Q: Do you remember the Department of Design?
Bowker: Vaguely. Yes, we abolished that for the same reason, I guess. I've forgotten now what design was.
Demography was brought back by a group of faculty who are themselves now of an age where even many dedicated academics retire. The Demography department is, as a professor in another department put it "highly age structured." Beyond this older group, they brought in a few younger faculty, shared with the Department of Sociology. One of these recently left for a better offer in Texas. The department is unable to replace her because of the budget crisis. Another scheduled faculty search was cancelled. If recruitment remains frozen for longer than the faculty's more senior members care to continue teaching, (which is quite possible) the department could easily be back to one or two professors. One of these has already said that if this were to happen he could simply join another department.
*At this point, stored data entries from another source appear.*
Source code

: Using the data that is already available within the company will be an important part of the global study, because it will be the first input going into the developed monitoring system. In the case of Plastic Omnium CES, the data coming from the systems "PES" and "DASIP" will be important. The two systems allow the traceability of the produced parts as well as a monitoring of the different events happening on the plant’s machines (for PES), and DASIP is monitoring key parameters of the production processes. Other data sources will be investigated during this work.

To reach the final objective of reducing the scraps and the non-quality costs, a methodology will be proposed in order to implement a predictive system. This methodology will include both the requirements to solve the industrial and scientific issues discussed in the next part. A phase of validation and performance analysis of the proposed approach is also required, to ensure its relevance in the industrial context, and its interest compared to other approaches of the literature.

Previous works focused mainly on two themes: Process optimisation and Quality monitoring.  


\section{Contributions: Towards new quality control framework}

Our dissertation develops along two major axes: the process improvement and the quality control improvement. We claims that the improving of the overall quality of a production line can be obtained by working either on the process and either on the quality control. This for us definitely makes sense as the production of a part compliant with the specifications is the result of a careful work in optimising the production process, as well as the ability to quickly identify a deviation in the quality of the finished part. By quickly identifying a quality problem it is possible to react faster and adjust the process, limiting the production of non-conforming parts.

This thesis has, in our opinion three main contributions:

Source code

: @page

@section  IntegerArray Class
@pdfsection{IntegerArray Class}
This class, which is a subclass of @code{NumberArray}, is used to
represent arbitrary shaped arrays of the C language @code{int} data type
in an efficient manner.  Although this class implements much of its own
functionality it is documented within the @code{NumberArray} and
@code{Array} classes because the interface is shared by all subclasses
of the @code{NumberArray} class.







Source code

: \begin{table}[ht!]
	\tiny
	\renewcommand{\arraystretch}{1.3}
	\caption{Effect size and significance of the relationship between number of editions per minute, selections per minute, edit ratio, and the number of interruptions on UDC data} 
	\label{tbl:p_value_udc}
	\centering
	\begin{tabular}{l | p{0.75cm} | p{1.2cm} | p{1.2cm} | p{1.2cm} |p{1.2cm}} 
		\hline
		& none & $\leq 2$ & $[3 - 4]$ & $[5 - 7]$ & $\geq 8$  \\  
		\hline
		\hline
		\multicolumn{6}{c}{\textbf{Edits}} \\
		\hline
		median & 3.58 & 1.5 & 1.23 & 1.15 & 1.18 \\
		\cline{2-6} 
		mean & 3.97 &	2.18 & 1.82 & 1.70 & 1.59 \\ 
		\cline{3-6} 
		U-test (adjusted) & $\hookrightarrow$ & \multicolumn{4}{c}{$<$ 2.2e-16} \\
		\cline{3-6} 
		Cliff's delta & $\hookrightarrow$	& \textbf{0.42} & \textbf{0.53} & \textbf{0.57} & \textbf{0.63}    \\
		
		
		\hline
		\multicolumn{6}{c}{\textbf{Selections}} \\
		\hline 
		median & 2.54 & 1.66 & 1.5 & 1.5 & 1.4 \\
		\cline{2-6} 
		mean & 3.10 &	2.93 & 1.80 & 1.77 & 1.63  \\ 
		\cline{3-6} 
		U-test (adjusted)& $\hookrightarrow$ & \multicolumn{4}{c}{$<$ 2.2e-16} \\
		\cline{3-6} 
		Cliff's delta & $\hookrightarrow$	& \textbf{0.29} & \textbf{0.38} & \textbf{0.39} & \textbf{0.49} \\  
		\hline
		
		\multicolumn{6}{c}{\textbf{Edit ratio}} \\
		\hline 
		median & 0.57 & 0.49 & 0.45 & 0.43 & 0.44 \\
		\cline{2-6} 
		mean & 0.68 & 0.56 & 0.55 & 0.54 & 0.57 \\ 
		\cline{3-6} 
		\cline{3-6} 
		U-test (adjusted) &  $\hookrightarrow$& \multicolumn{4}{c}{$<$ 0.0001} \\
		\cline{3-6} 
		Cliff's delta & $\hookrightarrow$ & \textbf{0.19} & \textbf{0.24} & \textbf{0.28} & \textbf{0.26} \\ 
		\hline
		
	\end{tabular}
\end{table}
The current administration, may or may not remember what Demography is, or care whether it is important, and is unlikely to make any particular effort to save the department from attrition.
This department is of course just one casualty of the budget cuts to the University, which is in turn only one portion of the destitution of California's public education system, which is in turn only one piece of the general collapse of governance in California. To me, of course it means more than that. I wasn't actually a student in the department, but I spent enough time there to know I was surrounded by the best humanity can produce finding out things that humanity desperately needs to understand. This department is one of the best pieces of the best school in what was once the most ambitious public education system in the world, and it hurts to see it left to atrophy. This abandonment of greatness symbolizes for me what ails California, and America.